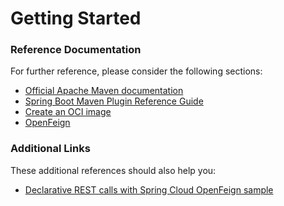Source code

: # Getting Started

### Reference Documentation

For further reference, please consider the following sections:

* [Official Apache Maven documentation](https://maven.apache.org/guides/index.html)
* [Spring Boot Maven Plugin Reference Guide](https://docs.spring.io/spring-boot/docs/2.6.7/maven-plugin/reference/html/)
* [Create an OCI image](https://docs.spring.io/spring-boot/docs/2.6.7/maven-plugin/reference/html/#build-image)
* [OpenFeign](https://docs.spring.io/spring-cloud-openfeign/docs/current/reference/html/)

### Additional Links

These additional references should also help you:

* [Declarative REST calls with Spring Cloud OpenFeign sample](https://github.com/spring-cloud-samples/feign-eureka)

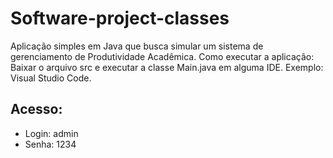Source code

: # Software-project-classes

Aplicação simples em Java que busca simular um sistema de gerenciamento de Produtividade Acadêmica. 
Como executar a aplicação: Baixar o arquivo src e executar a classe Main.java em alguma IDE. Exemplo: Visual Studio Code. 

Acesso:
-------------
* Login: admin
* Senha: 1234
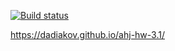 [![Build status](https://ci.appveyor.com/api/projects/status/oag3j8tv81xwn8t9?svg=true)](https://ci.appveyor.com/project/dadiakov/ahj-hw-3-1)

https://dadiakov.github.io/ahj-hw-3.1/
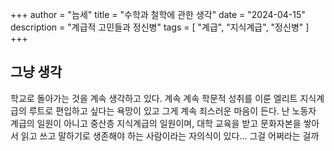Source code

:+++
author = "늠세"
title = "수학과 철학에 관한 생각"
date = "2024-04-15"
description = "계급적 고민들과 정신병"
tags = [
"계급",
"지식계급",
"정신병"
]
+++


## 그냥 생각
학교로 돌아가는 것을 계속 생각하고 있다. 계속 계속 학문적 성취를 이룬 엘리트 지식계급의 루트로 편입하고 싶다는 욕망이 있고 그게 계속 죄스러운 마음이 든다. 
난 노동자 계급의 일원이 아니고 중산층 지식계급의 일원이며, 대학 교육을 받고 문화자본을 쌓아서 읽고 쓰고 말하기로 생존해야 하는 사람이라는 자의식이 있다... 그걸 어쩌라는 걸까

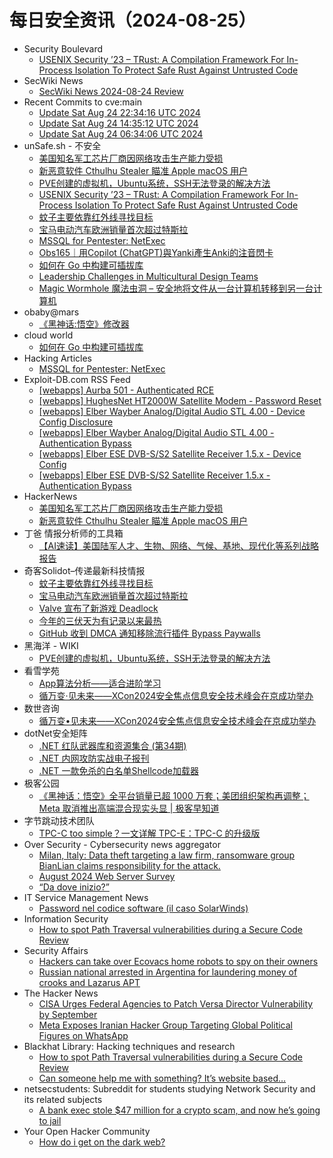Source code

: # 每日安全资讯（2024-08-25）

- Security Boulevard
  - [USENIX Security ’23 – TRust: A Compilation Framework For In-Process Isolation To Protect Safe Rust Against Untrusted Code](https://securityboulevard.com/2024/08/usenix-security-23-trust-a-compilation-framework-for-in-process-isolation-to-protect-safe-rust-against-untrusted-code/)
- SecWiki News
  - [SecWiki News 2024-08-24 Review](http://www.sec-wiki.com/?2024-08-24)
- Recent Commits to cve:main
  - [Update Sat Aug 24 22:34:16 UTC 2024](https://github.com/trickest/cve/commit/4469ceb8f69411fa8dac233ddf5dff52b5c0de0c)
  - [Update Sat Aug 24 14:35:12 UTC 2024](https://github.com/trickest/cve/commit/5f66b7bac31a58b94dfa46a05ed255f2b69a2839)
  - [Update Sat Aug 24 06:34:06 UTC 2024](https://github.com/trickest/cve/commit/72b8379ac7a9dac827376c36f18206429311ff36)
- unSafe.sh - 不安全
  - [美国知名军工芯片厂商因网络攻击生产能力受损](https://buaq.net/go-258003.html)
  - [新恶意软件 Cthulhu Stealer 瞄准 Apple macOS 用户](https://buaq.net/go-258004.html)
  - [PVE创建的虚拟机，Ubuntu系统，SSH无法登录的解决方法](https://buaq.net/go-257994.html)
  - [USENIX Security ’23 – TRust: A Compilation Framework For In-Process Isolation To Protect Safe Rust Against Untrusted Code](https://buaq.net/go-258020.html)
  - [蚊子主要依靠红外线寻找目标](https://buaq.net/go-257995.html)
  - [宝马电动汽车欧洲销量首次超过特斯拉](https://buaq.net/go-257996.html)
  - [MSSQL for Pentester: NetExec](https://buaq.net/go-257993.html)
  - [Obs165｜用Copilot (ChatGPT)與Yanki產生Anki的注音閃卡](https://buaq.net/go-257990.html)
  - [如何在 Go 中构建可插拔库](https://buaq.net/go-257991.html)
  - [Leadership Challenges in Multicultural Design Teams](https://buaq.net/go-258009.html)
  - [Magic Wormhole 魔法虫洞 – 安全地将文件从一台计算机转移到另一台计算机](https://buaq.net/go-257971.html)
- obaby@mars
  - [《黑神话:悟空》修改器](https://h4ck.org.cn/2024/08/17898)
- cloud world
  - [如何在 Go 中构建可插拔库](https://cloudsjhan.github.io/2024/08/24/%E5%A6%82%E4%BD%95%E5%9C%A8-Go-%E4%B8%AD%E6%9E%84%E5%BB%BA%E5%8F%AF%E6%8F%92%E6%8B%94%E5%BA%93/)
- Hacking Articles
  - [MSSQL for Pentester: NetExec](https://www.hackingarticles.in/mssql-for-pentester-netexec/)
- Exploit-DB.com RSS Feed
  - [[webapps] Aurba 501 - Authenticated RCE](https://www.exploit-db.com/exploits/52074)
  - [[webapps] HughesNet HT2000W Satellite Modem - Password Reset](https://www.exploit-db.com/exploits/52073)
  - [[webapps] Elber Wayber Analog/Digital Audio STL 4.00 - Device Config Disclosure](https://www.exploit-db.com/exploits/52072)
  - [[webapps] Elber Wayber Analog/Digital Audio STL 4.00 - Authentication Bypass](https://www.exploit-db.com/exploits/52071)
  - [[webapps] Elber ESE DVB-S/S2 Satellite Receiver 1.5.x - Device Config](https://www.exploit-db.com/exploits/52070)
  - [[webapps] Elber ESE DVB-S/S2 Satellite Receiver 1.5.x - Authentication Bypass](https://www.exploit-db.com/exploits/52069)
- HackerNews
  - [美国知名军工芯片厂商因网络攻击生产能力受损](https://hackernews.cc/archives/54980)
  - [新恶意软件 Cthulhu Stealer 瞄准 Apple macOS 用户](https://hackernews.cc/archives/54977)
- 丁爸 情报分析师的工具箱
  - [【AI速读】美国陆军人才、生物、网络、气候、基地、现代化等系列战略报告](https://mp.weixin.qq.com/s?__biz=MzI2MTE0NTE3Mw==&mid=2651145840&idx=1&sn=d67179816686a0e9892dcf1d13a9f696&chksm=f1af314ac6d8b85cffb1617eced124db4ed91c5a14eaf16e2148f2c58705e6074206985fe76e&scene=58&subscene=0#rd)
- 奇客Solidot–传递最新科技情报
  - [蚊子主要依靠红外线寻找目标](https://www.solidot.org/story?sid=79065)
  - [宝马电动汽车欧洲销量首次超过特斯拉](https://www.solidot.org/story?sid=79064)
  - [Valve 宣布了新游戏 Deadlock](https://www.solidot.org/story?sid=79063)
  - [今年的三伏天为有记录以来最热](https://www.solidot.org/story?sid=79062)
  - [GitHub 收到 DMCA 通知移除流行插件 Bypass Paywalls](https://www.solidot.org/story?sid=79061)
- 黑海洋 - WIKI
  - [PVE创建的虚拟机，Ubuntu系统，SSH无法登录的解决方法](https://www.upx8.com/4296)
- 看雪学苑
  - [App算法分析——适合进阶学习](https://mp.weixin.qq.com/s?__biz=MjM5NTc2MDYxMw==&mid=2458569233&idx=1&sn=3a07a396aa8b08e4940e2136e444afc1&chksm=b18dfa9b86fa738dc50afb40381465176ff0f9835dfcc1251f34a7c3c7b6254081152a137c71&scene=58&subscene=0#rd)
  - [循万变·见未来——XCon2024安全焦点信息安全技术峰会在京成功举办](https://mp.weixin.qq.com/s?__biz=MjM5NTc2MDYxMw==&mid=2458569233&idx=2&sn=c14f614da36ebc00c37dd50fc943ce27&chksm=b18dfa9b86fa738d9de08b2ee9f8141d14c02777f4dae0a28566b5b8c2b1f03a29ab44bca061&scene=58&subscene=0#rd)
- 数世咨询
  - [循万变•见未来——XCon2024安全焦点信息安全技术峰会在京成功举办](https://mp.weixin.qq.com/s?__biz=MzkxNzA3MTgyNg==&mid=2247514884&idx=1&sn=9675261594a27eacbf5d2944c5673a9e&chksm=c144c9b9f63340af6735e3ac67dc3f038c73d489db1b87f74278d7e7799b1b0714b082624f1a&scene=58&subscene=0#rd)
- dotNet安全矩阵
  - [.NET 红队武器库和资源集合 (第34期)](https://mp.weixin.qq.com/s?__biz=MzUyOTc3NTQ5MA==&mid=2247494733&idx=1&sn=42fe9c0ca16b743d4f4a29f6c8cacd49&chksm=fa5942a0cd2ecbb694b79a76cf46e0d08f5c2e6b68c5847f0b2cae14eb09cac0ba4bebee4f25&scene=58&subscene=0#rd)
  - [.NET 内网攻防实战电子报刊](https://mp.weixin.qq.com/s?__biz=MzUyOTc3NTQ5MA==&mid=2247494733&idx=2&sn=b7695b395c079fa32e1a6c466196c92c&chksm=fa5942a0cd2ecbb65568a28b5bd9eac4cec7ec270789a49798d9fe4416d1519eda7167c585bd&scene=58&subscene=0#rd)
  - [.NET 一款免杀的白名单Shellcode加载器](https://mp.weixin.qq.com/s?__biz=MzUyOTc3NTQ5MA==&mid=2247494733&idx=3&sn=bd809195b1589a31194de59d807a10c6&chksm=fa5942a0cd2ecbb6892998a2366307c6269ea5119d7f5e6384ddf6daa68f746bed481b3b8a52&scene=58&subscene=0#rd)
- 极客公园
  - [《黑神话：悟空》全平台销量已超 1000 万套；美团组织架构再调整；Meta 取消推出高端混合现实头显 | 极客早知道](https://mp.weixin.qq.com/s?__biz=MTMwNDMwODQ0MQ==&mid=2653052477&idx=1&sn=eeb37e8f3ab001f7eb1879ed3b667bdc&chksm=7e57238b4920aa9df003daa749893cfc5c2344cfec583f0971f2a493a84d945ec21b4cd898a6&scene=58&subscene=0#rd)
- 字节跳动技术团队
  - [TPC-C too simple？一文详解 TPC-E：TPC-C 的升级版](https://mp.weixin.qq.com/s?__biz=MzI1MzYzMjE0MQ==&mid=2247509226&idx=1&sn=b00442b19de31d4a1ffbd64a762f20f3&chksm=e9d36f08dea4e61ea6a49a57173fc04c3e9f22dd9996886c73159869da61f7e45d07c53ca383&scene=58&subscene=0#rd)
- Over Security - Cybersecurity news aggregator
  - [Milan, Italy: Data theft targeting a law firm, ransomware group BianLian claims responsibility for the attack.](https://www.suspectfile.com/milan-italy-data-theft-targeting-a-law-firm-ransomware-group-bianlian-claims-responsibility-for-the-attack/)
  - [August 2024 Web Server Survey](https://www.netcraft.com/blog/august-2024-web-server-survey/)
  - [“Da dove inizio?”](https://roccosicilia.com/2024/08/24/da-dove-inizio/)
- IT Service Management News
  - [Password nel codice software (il caso SolarWinds)](http://blog.cesaregallotti.it/2024/08/password-nel-codice-software-il-caso.html)
- Information Security
  - [How to spot Path Traversal vulnerabilities during a Secure Code Review](https://www.reddit.com/r/Information_Security/comments/1f06i69/how_to_spot_path_traversal_vulnerabilities_during/)
- Security Affairs
  - [Hackers can take over Ecovacs home robots to spy on their owners](https://securityaffairs.com/167508/hacking/researchers-hacked-ecovacs-devices.html)
  - [Russian national arrested in Argentina for laundering money of crooks and Lazarus APT](https://securityaffairs.com/167485/cyber-crime/russian-national-arrested-laundering-lazarus-funds.html)
- The Hacker News
  - [CISA Urges Federal Agencies to Patch Versa Director Vulnerability by September](https://thehackernews.com/2024/08/cisa-urges-federal-agencies-to-patch.html)
  - [Meta Exposes Iranian Hacker Group Targeting Global Political Figures on WhatsApp](https://thehackernews.com/2024/08/meta-exposes-iranian-hacker-group.html)
- Blackhat Library: Hacking techniques and research
  - [How to spot Path Traversal vulnerabilities during a Secure Code Review](https://www.reddit.com/r/blackhat/comments/1f06ixf/how_to_spot_path_traversal_vulnerabilities_during/)
  - [Can someone help me with something? It’s website based…](https://www.reddit.com/r/blackhat/comments/1f07dmu/can_someone_help_me_with_something_its_website/)
- netsecstudents: Subreddit for students studying Network Security and its related subjects
  - [A bank exec stole $47 million for a crypto scam, and now he’s going to jail](https://www.reddit.com/r/netsecstudents/comments/1f01436/a_bank_exec_stole_47_million_for_a_crypto_scam/)
- Your Open Hacker Community
  - [How do i get on the dark web?](https://www.reddit.com/r/HowToHack/comments/1ezxsj7/how_do_i_get_on_the_dark_web/)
* * * * * * *
**Task instructions**.
When the line with "- [[webapps] HughesNet" is reached in the data above, begin copying, and stop after the line with "- [[webapps] Elber Wayber Analog/Digital Audio STL 4.00 - Device"; copy each line exactly, both ends included.

**Solution below**.
  - [[webapps] HughesNet HT2000W Satellite Modem - Password Reset](https://www.exploit-db.com/exploits/52073)
  - [[webapps] Elber Wayber Analog/Digital Audio STL 4.00 - Device Config Disclosure](https://www.exploit-db.com/exploits/52072)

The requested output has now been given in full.